▸ **REQUIRED WORK**
Using the entries below, write out the line with "as clickable buttons.", the line with "1. How can we", and every line in between, exactly as each is written.

▸ **DATA**
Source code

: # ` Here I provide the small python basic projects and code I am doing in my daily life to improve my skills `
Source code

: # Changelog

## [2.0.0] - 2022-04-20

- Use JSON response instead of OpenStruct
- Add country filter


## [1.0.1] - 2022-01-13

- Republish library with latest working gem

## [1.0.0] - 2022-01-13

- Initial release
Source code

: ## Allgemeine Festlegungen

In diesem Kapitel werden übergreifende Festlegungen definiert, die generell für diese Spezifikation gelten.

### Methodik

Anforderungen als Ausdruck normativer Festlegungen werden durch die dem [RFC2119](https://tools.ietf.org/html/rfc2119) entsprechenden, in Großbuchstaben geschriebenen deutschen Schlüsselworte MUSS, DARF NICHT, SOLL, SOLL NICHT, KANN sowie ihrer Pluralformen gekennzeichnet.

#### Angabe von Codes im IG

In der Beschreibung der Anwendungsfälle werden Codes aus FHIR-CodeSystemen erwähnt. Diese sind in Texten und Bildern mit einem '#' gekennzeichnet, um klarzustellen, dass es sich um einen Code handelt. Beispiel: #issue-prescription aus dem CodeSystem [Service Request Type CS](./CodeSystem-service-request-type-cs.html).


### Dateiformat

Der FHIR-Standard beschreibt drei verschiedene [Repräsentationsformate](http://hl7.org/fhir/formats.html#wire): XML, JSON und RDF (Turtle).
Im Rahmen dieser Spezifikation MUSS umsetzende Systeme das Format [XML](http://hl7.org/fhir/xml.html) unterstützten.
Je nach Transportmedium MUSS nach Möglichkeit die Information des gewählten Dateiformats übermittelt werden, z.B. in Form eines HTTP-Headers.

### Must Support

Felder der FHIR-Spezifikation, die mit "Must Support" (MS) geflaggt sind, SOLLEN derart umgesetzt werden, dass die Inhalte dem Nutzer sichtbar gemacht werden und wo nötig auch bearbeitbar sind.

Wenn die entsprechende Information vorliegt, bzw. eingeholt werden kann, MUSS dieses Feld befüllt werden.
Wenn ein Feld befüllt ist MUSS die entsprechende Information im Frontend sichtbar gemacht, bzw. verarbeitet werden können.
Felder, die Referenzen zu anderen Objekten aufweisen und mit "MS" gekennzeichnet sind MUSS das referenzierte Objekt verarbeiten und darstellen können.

==

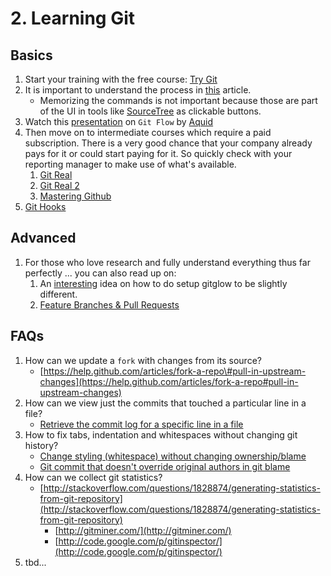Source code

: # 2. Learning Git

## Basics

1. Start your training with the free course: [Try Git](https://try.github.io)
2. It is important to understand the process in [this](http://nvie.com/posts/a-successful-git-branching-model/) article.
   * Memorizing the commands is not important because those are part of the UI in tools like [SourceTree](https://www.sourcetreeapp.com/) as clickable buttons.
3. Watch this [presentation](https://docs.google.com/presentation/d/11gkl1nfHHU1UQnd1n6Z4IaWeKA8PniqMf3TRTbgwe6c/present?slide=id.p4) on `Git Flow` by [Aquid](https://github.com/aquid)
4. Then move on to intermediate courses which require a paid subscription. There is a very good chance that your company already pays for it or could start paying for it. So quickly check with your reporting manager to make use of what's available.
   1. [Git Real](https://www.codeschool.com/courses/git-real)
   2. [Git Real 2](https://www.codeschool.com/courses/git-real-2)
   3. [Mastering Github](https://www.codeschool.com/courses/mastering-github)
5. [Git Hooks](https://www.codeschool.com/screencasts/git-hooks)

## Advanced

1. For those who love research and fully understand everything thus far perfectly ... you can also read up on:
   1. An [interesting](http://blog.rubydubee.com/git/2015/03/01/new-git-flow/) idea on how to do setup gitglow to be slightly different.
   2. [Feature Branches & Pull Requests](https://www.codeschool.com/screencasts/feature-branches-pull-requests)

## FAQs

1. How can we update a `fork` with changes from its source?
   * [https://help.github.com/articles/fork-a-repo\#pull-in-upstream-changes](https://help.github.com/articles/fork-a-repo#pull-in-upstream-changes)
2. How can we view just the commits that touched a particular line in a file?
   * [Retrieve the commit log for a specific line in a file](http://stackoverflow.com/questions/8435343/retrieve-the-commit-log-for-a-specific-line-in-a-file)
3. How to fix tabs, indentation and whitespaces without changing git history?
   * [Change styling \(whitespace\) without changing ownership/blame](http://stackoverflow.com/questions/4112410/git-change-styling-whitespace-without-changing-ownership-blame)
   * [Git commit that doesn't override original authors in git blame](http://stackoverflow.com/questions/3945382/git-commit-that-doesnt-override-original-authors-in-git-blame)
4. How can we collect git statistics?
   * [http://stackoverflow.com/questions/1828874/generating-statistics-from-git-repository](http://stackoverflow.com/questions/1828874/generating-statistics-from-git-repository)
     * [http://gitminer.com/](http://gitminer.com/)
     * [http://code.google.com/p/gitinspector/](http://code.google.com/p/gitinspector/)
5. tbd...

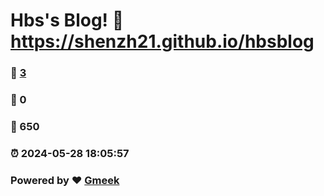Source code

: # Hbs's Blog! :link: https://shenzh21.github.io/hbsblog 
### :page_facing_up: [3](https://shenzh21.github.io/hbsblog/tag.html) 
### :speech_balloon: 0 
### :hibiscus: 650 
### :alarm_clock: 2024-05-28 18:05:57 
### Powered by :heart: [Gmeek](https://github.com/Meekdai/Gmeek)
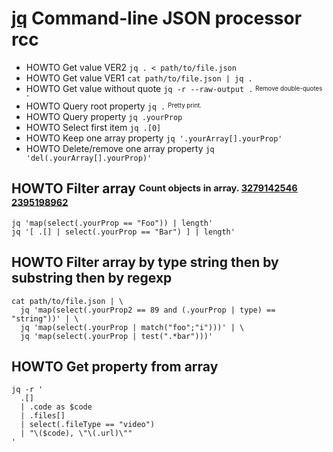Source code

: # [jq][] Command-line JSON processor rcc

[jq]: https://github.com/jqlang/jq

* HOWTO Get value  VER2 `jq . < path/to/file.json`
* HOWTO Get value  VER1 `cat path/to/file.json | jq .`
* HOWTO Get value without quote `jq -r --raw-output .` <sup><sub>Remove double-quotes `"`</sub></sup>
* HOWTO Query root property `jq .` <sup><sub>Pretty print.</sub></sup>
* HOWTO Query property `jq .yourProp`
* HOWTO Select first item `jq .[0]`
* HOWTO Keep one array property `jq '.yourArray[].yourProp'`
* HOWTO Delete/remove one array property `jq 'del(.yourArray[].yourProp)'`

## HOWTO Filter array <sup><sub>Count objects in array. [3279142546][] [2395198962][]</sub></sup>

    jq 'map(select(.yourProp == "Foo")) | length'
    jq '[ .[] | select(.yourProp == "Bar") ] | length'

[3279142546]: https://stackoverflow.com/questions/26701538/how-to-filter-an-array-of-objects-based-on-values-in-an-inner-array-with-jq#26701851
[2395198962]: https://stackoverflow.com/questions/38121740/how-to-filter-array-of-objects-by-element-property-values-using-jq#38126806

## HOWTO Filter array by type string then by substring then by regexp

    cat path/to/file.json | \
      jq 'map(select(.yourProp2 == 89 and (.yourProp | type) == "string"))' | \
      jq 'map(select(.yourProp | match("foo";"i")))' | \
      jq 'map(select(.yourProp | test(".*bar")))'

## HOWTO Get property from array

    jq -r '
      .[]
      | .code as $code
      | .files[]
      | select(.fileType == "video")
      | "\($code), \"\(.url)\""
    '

▸ **SOLUTION TO THE EXERCISE**
   * Memorizing the commands is not important because those are part of the UI in tools like [SourceTree](https://www.sourcetreeapp.com/) as clickable buttons.
3. Watch this [presentation](https://docs.google.com/presentation/d/11gkl1nfHHU1UQnd1n6Z4IaWeKA8PniqMf3TRTbgwe6c/present?slide=id.p4) on `Git Flow` by [Aquid](https://github.com/aquid)
4. Then move on to intermediate courses which require a paid subscription. There is a very good chance that your company already pays for it or could start paying for it. So quickly check with your reporting manager to make use of what's available.
   1. [Git Real](https://www.codeschool.com/courses/git-real)
   2. [Git Real 2](https://www.codeschool.com/courses/git-real-2)
   3. [Mastering Github](https://www.codeschool.com/courses/mastering-github)
5. [Git Hooks](https://www.codeschool.com/screencasts/git-hooks)

## Advanced

1. For those who love research and fully understand everything thus far perfectly ... you can also read up on:
   1. An [interesting](http://blog.rubydubee.com/git/2015/03/01/new-git-flow/) idea on how to do setup gitglow to be slightly different.
   2. [Feature Branches & Pull Requests](https://www.codeschool.com/screencasts/feature-branches-pull-requests)

## FAQs

1. How can we update a `fork` with changes from its source?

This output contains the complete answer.